- _Problem_
Take the entries that follow and return exactly the lines from the one holding "This was previously" through the one holding "The Yellow Paper", both included. Nothing else is needed.
[Records provided Boundary: Start]
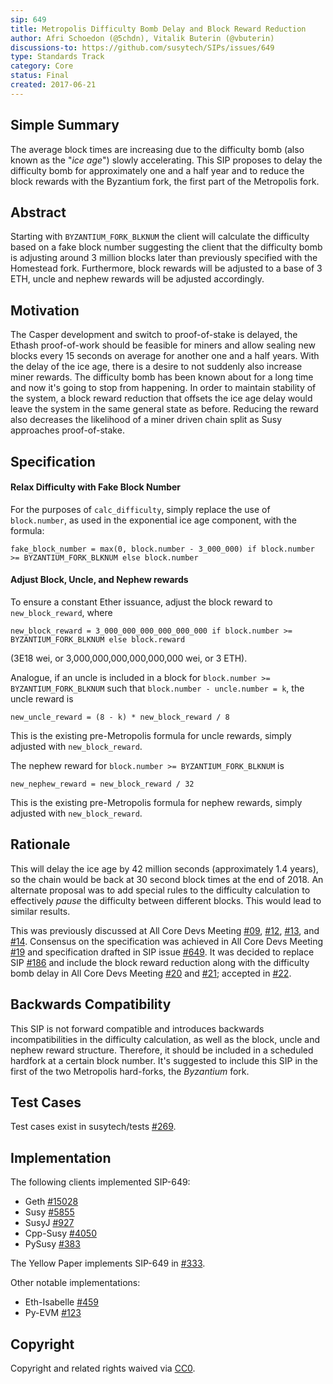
 ```yaml
---
sip: 649
title: Metropolis Difficulty Bomb Delay and Block Reward Reduction
author: Afri Schoedon (@5chdn), Vitalik Buterin (@vbuterin)
discussions-to: https://github.com/susytech/SIPs/issues/649
type: Standards Track
category: Core
status: Final
created: 2017-06-21
---
```


## Simple Summary
The average block times are increasing due to the difficulty bomb (also known as the "_ice age_") slowly accelerating. This SIP proposes to delay the difficulty bomb for approximately one and a half year and to reduce the block rewards with the Byzantium fork, the first part of the Metropolis fork.

## Abstract
Starting with `BYZANTIUM_FORK_BLKNUM` the client will calculate the difficulty based on a fake block number suggesting the client that the difficulty bomb is adjusting around 3 million blocks later than previously specified with the Homestead fork. Furthermore, block rewards will be adjusted to a base of 3 ETH, uncle and nephew rewards will be adjusted accordingly.

## Motivation
The Casper development and switch to proof-of-stake is delayed, the Ethash proof-of-work should be feasible for miners and allow sealing new blocks every 15 seconds on average for another one and a half years. With the delay of the ice age, there is a desire to not suddenly also increase miner rewards. The difficulty bomb has been known about for a long time and now it's going to stop from happening. In order to maintain stability of the system, a block reward reduction that offsets the ice age delay would leave the system in the same general state as before. Reducing the reward also decreases the likelihood of a miner driven chain split as Susy approaches proof-of-stake.

## Specification
#### Relax Difficulty with Fake Block Number
For the purposes of `calc_difficulty`, simply replace the use of `block.number`, as used in the exponential ice age component, with the formula:

    fake_block_number = max(0, block.number - 3_000_000) if block.number >= BYZANTIUM_FORK_BLKNUM else block.number

#### Adjust Block, Uncle, and Nephew rewards
To ensure a constant Ether issuance, adjust the block reward to `new_block_reward`, where

    new_block_reward = 3_000_000_000_000_000_000 if block.number >= BYZANTIUM_FORK_BLKNUM else block.reward

(3E18 wei, or 3,000,000,000,000,000,000 wei, or 3 ETH).

Analogue, if an uncle is included in a block for `block.number >= BYZANTIUM_FORK_BLKNUM` such that `block.number - uncle.number = k`, the uncle reward is

    new_uncle_reward = (8 - k) * new_block_reward / 8

This is the existing pre-Metropolis formula for uncle rewards, simply adjusted with `new_block_reward`.

The nephew reward for `block.number >= BYZANTIUM_FORK_BLKNUM` is

    new_nephew_reward = new_block_reward / 32

This is the existing pre-Metropolis formula for nephew rewards, simply adjusted with `new_block_reward`.

## Rationale
This will delay the ice age by 42 million seconds (approximately 1.4 years), so the chain would be back at 30 second block times at the end of 2018. An alternate proposal was to add special rules to the difficulty calculation to effectively _pause_ the difficulty between different blocks. This would lead to similar results.

This was previously discussed at All Core Devs Meeting [#09](https://github.com/susytech/pm/blob/master/All%20Core%20Devs%20Meetings/Meeting%209.md#metropolis-timing-and-roadmap-discussion), [#12](https://github.com/susytech/pm/blob/master/All%20Core%20Devs%20Meetings/Meeting%2012.md#5-metropolis-update), [#13](https://github.com/susytech/pm/blob/master/All%20Core%20Devs%20Meetings/Meeting%2013.md#3-sip-186-reduce-eth-issuance-before-proof-of-stake-hudson), and [#14](https://github.com/susytech/pm/blob/master/All%20Core%20Devs%20Meetings/Meeting%2014.md#1-sip-186-reduce-eth-issuance-before-proof-of-stake-core-devs). Consensus on the specification was achieved in All Core Devs Meeting [#19](https://github.com/susytech/pm/blob/master/All%20Core%20Devs%20Meetings/Meeting%2019.md) and specification drafted in SIP issue [#649](https://github.com/susytech/SIPs/issues/649). It was decided to replace SIP [#186](https://github.com/susytech/SIPs/issues/186) and include the block reward reduction along with the difficulty bomb delay in All Core Devs Meeting [#20](https://github.com/susytech/pm/blob/master/All%20Core%20Devs%20Meetings/Meeting%2020.md) and [#21](https://github.com/susytech/pm/blob/master/All%20Core%20Devs%20Meetings/Meeting%2021.md); accepted in [#22](https://github.com/susytech/pm/blob/master/All%20Core%20Devs%20Meetings/Meeting%2022.md).

## Backwards Compatibility
This SIP is not forward compatible and introduces backwards incompatibilities in the difficulty calculation, as well as the block, uncle and nephew reward structure. Therefore, it should be included in a scheduled hardfork at a certain block number. It's suggested to include this SIP in the first of the two Metropolis hard-forks, the _Byzantium_ fork.

## Test Cases
Test cases exist in susytech/tests [#269](https://github.com/susytech/tests/pull/269).

## Implementation
The following clients implemented SIP-649:

- Geth [#15028](https://github.com/susytech/go-susytech/pull/15028)
- Susy [#5855](https://github.com/susytech/susytech/pull/5855)
- SusyJ [#927](https://github.com/susytech/susyj/pull/927)
- Cpp-Susy [#4050](https://github.com/susytech/cpp-susytech/issues/4050)
- PySusy [#383](https://github.com/susytech/pysusytech/pull/383)

The Yellow Paper implements SIP-649 in [#333](https://github.com/susytech/yellowpaper/pull/333).

Other notable implementations:

- Eth-Isabelle [#459](https://github.com/pirapira/eth-isabelle/issues/459)
- Py-EVM [#123](https://github.com/susytech/py-evm/pull/123)

## Copyright
Copyright and related rights waived via [CC0](https://creativecommons.org/publicdomain/zero/1.0/).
[Records provided Boundary: End]
- _Task result_
This was previously discussed at All Core Devs Meeting [#09](https://github.com/susytech/pm/blob/master/All%20Core%20Devs%20Meetings/Meeting%209.md#metropolis-timing-and-roadmap-discussion), [#12](https://github.com/susytech/pm/blob/master/All%20Core%20Devs%20Meetings/Meeting%2012.md#5-metropolis-update), [#13](https://github.com/susytech/pm/blob/master/All%20Core%20Devs%20Meetings/Meeting%2013.md#3-sip-186-reduce-eth-issuance-before-proof-of-stake-hudson), and [#14](https://github.com/susytech/pm/blob/master/All%20Core%20Devs%20Meetings/Meeting%2014.md#1-sip-186-reduce-eth-issuance-before-proof-of-stake-core-devs). Consensus on the specification was achieved in All Core Devs Meeting [#19](https://github.com/susytech/pm/blob/master/All%20Core%20Devs%20Meetings/Meeting%2019.md) and specification drafted in SIP issue [#649](https://github.com/susytech/SIPs/issues/649). It was decided to replace SIP [#186](https://github.com/susytech/SIPs/issues/186) and include the block reward reduction along with the difficulty bomb delay in All Core Devs Meeting [#20](https://github.com/susytech/pm/blob/master/All%20Core%20Devs%20Meetings/Meeting%2020.md) and [#21](https://github.com/susytech/pm/blob/master/All%20Core%20Devs%20Meetings/Meeting%2021.md); accepted in [#22](https://github.com/susytech/pm/blob/master/All%20Core%20Devs%20Meetings/Meeting%2022.md).

## Backwards Compatibility
This SIP is not forward compatible and introduces backwards incompatibilities in the difficulty calculation, as well as the block, uncle and nephew reward structure. Therefore, it should be included in a scheduled hardfork at a certain block number. It's suggested to include this SIP in the first of the two Metropolis hard-forks, the _Byzantium_ fork.

## Test Cases
Test cases exist in susytech/tests [#269](https://github.com/susytech/tests/pull/269).

## Implementation
The following clients implemented SIP-649:

- Geth [#15028](https://github.com/susytech/go-susytech/pull/15028)
- Susy [#5855](https://github.com/susytech/susytech/pull/5855)
- SusyJ [#927](https://github.com/susytech/susyj/pull/927)
- Cpp-Susy [#4050](https://github.com/susytech/cpp-susytech/issues/4050)
- PySusy [#383](https://github.com/susytech/pysusytech/pull/383)

The Yellow Paper implements SIP-649 in [#333](https://github.com/susytech/yellowpaper/pull/333).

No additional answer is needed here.